The 2006–07 season was the 62nd full season of league football for Ipswich Town. The club played in the Football League Championship for the 2006–07 season, whilst also competing in the FA Cup and League Cup.

Events
5 June 2006 - Jim Magilton replaces Joe Royle as manager.
19 November 2006 - Town defeat Norwich City 3–1 in the East Anglian derby, with Danny Haynes scoring two late goals.
28 April 2007 - Ipswich effectively relegate Leeds United with a draw at Elland Road. The game is stopped half a minute early because of crowd trouble, with the responsible fans removed from the ground. Referee Nigel Miller controversially brings the teams back out to end the game. Ipswich hold on to a draw and would have won the game had their goals not been ruled out for offside.

Season summary

Pre-season

The 2006–07 season was a transitional season for Ipswich Town. Joe Royle left his position as manager and was replaced by Jim Magilton on 5 June 2006, who was making the move from player to manager. Magilton continued to be registered as a player at the club although he would only feature in the first-team in an emergency situation. Following his appointment he stated that he was intending to play in reserve team games to use his experience to help the club's young players develop. Bryan Klug was appointed as first-team coach alongside Magilton. He thanked Ipswich's fans for the positive reaction to his appointment once he had been revealed as the club's new manager. 

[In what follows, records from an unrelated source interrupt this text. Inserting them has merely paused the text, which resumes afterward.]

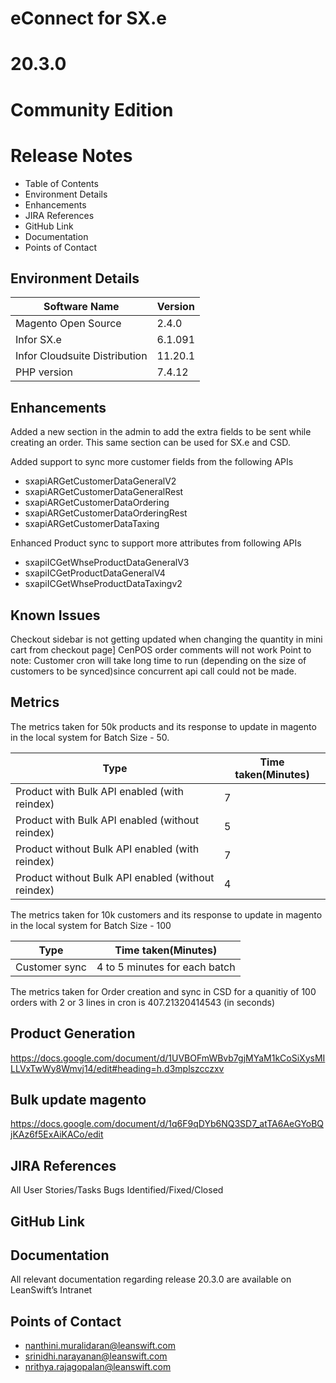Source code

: 

# **eConnect for SX.e** 
# **20.3.0** 
# **Community Edition**


# **Release Notes**

- Table of Contents
- Environment Details	
- Enhancements	
- JIRA References
- GitHub Link
- Documentation
- Points of Contact


## Environment Details

| Software Name | Version | 
| --- | --- |
| Magento Open Source| 2.4.0 |
| Infor SX.e  | 6.1.091 |
| Infor Cloudsuite Distribution | 11.20.1 |
| PHP version | 7.4.12 |



## Enhancements

Added a new section in the admin to add the extra fields to be sent while creating an order. This same section can be used for SX.e and CSD.

Added support to sync more customer fields from the following APIs
- sxapiARGetCustomerDataGeneralV2
- sxapiARGetCustomerDataGeneralRest
- sxapiARGetCustomerDataOrdering
- sxapiARGetCustomerDataOrderingRest
- sxapiARGetCustomerDataTaxing

Enhanced Product sync to support more attributes from following APIs 
- sxapiICGetWhseProductDataGeneralV3
- sxapiICGetProductDataGeneralV4
- sxapiICGetWhseProductDataTaxingv2


## Known Issues

Checkout sidebar is not getting updated when changing the quantity in mini cart from checkout page]
CenPOS order comments will not work
Point to note: Customer cron will take long time to run (depending on the size of customers to be synced)since concurrent api call could not be made.

## Metrics

The metrics taken for 50k products and its response to update in magento in the local system for Batch Size - 50.

| Type | Time taken(Minutes) |
| --- | --- |
| Product with Bulk API enabled (with reindex)| 7 |
| Product with Bulk API enabled (without reindex) | 5|
| Product without Bulk API enabled (with reindex)| 7 |
| Product without Bulk API enabled (without reindex) | 4|

The metrics taken for 10k customers and its response to update in magento in the local system for Batch Size - 100

| Type | Time taken(Minutes) |
| --- | --- | 
| Customer sync | 4 to 5 minutes for each batch |

The metrics taken for Order creation and sync in CSD for a quanitiy of 100 orders with 2 or 3 lines in cron is 407.21320414543 (in seconds)

## Product Generation

https://docs.google.com/document/d/1UVBOFmWBvb7gjMYaM1kCoSiXysMILLVxTwWy8Wmvj14/edit#heading=h.d3mplszcczxv


## Bulk update magento

https://docs.google.com/document/d/1q6F9qDYb6NQ3SD7_atTA6AeGYoBQjKAz6f5ExAiKACo/edit


## JIRA References

All
User Stories/Tasks
Bugs Identified/Fixed/Closed 

## GitHub Link


## Documentation

All relevant documentation regarding release 20.3.0 are available on LeanSwift’s Intranet 


## Points of Contact

- nanthini.muralidaran@leanswift.com
- srinidhi.narayanan@leanswift.com
- nrithya.rajagopalan@leanswift.com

Following his appointment as manager, Magilton named Canadian international centre-back Jason de Vos as Ipswich's new club captain. Magilton also appointed new members to his coaching and back-room staff. Steve Foley was appointed as a coach on 9 June, who had been appointed to work with both the academy and first-team, club physio Dave Williams was named the head of Ipswich's newly created sports science department.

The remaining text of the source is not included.